People who work with me realise that a good way to get me to stop listening to any explanation is to draw me a diagram. Don’t get me wrong sometimes a diagram is a great way to explain stuff… but most of the diagrams I see to explain things in business drive me nuts.
Is this because I am not a “visual thinker”? Nope, that’s not it. In fact, I think I am a very visual thinker and I see more stuff in these diagrams than the authors intend. So their efforts to explain end up overwhelming me with superfluous data. For instance, people draw me pyramids with different coloured layers to indicate some kind of hierarchy. The bottom slice has much more surface area than the top… but usually, that is not actually relevant. They only mean that it’s at the bottom… but their picture is saying more than that. Then they colour those slices in… again firing off a whole set more nerons, usually without conveying anything useful.

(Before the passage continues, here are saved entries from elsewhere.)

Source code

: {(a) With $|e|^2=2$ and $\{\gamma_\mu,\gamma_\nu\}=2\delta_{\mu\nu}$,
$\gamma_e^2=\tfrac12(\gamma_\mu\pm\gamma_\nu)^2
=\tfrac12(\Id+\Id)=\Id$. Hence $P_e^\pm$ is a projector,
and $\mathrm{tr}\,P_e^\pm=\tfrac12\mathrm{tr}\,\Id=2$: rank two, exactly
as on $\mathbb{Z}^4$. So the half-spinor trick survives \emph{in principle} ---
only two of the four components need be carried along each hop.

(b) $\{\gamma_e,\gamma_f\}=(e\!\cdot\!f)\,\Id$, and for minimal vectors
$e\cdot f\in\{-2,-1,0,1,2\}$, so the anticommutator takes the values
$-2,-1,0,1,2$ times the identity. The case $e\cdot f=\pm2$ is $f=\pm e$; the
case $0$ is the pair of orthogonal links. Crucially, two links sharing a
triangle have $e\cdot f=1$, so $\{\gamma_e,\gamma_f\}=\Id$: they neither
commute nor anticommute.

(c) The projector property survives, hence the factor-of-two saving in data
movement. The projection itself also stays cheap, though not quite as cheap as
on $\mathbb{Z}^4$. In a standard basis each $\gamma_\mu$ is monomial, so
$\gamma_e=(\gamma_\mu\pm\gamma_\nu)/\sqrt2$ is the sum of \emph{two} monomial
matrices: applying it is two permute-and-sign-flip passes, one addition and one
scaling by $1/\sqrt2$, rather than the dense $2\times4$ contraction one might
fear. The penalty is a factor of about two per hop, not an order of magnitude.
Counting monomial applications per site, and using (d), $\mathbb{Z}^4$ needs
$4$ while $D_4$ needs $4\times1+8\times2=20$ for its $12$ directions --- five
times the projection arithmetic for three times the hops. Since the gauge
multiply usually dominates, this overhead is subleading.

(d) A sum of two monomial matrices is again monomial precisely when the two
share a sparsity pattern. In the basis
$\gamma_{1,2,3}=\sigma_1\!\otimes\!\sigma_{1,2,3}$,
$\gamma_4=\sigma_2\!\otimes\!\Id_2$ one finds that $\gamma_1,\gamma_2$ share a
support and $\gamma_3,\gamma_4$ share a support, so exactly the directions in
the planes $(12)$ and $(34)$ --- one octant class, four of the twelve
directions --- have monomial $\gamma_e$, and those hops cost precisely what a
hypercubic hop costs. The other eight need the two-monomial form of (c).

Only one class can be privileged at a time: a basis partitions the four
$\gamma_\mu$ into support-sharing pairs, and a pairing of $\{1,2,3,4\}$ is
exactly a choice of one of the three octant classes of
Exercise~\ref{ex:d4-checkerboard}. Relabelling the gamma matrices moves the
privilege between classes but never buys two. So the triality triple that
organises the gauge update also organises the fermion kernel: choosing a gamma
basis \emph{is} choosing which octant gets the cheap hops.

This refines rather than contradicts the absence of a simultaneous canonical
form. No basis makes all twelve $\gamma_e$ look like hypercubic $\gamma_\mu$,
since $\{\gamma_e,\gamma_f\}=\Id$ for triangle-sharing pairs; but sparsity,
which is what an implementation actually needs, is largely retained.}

The second thing I loathe are diagrams used to say little more than “there are five aspects to this, and they’re all related”. Which is illustrated by some kind of pentagram with loads of arrows joining the nodes in every possible combination. It’s a mess and it adds nothing to the core idea.

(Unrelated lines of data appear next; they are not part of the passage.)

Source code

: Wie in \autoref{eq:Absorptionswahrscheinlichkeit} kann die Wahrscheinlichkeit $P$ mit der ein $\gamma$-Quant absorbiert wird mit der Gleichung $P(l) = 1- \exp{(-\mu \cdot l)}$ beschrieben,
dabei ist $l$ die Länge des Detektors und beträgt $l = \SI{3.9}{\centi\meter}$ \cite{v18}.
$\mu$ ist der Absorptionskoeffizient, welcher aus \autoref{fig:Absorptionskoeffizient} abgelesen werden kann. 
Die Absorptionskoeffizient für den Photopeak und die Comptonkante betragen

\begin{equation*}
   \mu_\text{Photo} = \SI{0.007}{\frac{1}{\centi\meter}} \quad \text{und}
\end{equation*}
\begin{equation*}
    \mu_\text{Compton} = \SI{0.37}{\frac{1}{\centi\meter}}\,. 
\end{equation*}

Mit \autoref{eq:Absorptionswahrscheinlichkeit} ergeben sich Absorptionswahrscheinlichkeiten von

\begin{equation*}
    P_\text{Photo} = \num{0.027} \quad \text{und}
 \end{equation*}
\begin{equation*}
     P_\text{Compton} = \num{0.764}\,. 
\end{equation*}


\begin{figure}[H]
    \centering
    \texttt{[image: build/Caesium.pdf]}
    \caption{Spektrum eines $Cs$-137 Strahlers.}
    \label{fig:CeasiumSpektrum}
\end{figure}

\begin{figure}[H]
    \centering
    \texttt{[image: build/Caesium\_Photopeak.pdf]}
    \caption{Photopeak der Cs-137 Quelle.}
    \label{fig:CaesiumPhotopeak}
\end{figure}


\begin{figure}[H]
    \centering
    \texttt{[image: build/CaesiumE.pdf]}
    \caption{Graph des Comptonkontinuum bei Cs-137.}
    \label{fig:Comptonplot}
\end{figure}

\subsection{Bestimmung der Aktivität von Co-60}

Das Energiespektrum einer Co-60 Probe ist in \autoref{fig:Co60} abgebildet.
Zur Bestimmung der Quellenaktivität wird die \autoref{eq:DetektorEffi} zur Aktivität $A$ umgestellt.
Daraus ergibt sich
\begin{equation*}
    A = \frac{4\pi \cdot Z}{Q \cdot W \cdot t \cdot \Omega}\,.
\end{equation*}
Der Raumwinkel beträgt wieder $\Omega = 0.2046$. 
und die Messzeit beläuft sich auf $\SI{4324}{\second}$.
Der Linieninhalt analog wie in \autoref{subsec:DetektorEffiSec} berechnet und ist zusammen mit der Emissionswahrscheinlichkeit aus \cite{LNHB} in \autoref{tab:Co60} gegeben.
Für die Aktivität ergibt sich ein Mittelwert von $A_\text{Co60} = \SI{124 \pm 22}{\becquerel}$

Kathy Sierra’s latest, typically thought-provoking post gets to this too:
Differences in an image are interpreted as meaningful information. If two things represent the same idea, make them the visually similar. Conversely, if two things represent different ideas, make them different!
Sometimes, the stimulation presented by visual ideas can work, like great writing, to evoke complex and varied reactions by the observer/reader. I don’t want to rule that out. I think the point is that there is some kind of distinction between intentionally creating complex and creative responses, and doing stuff that just gets in the way of making a simple point.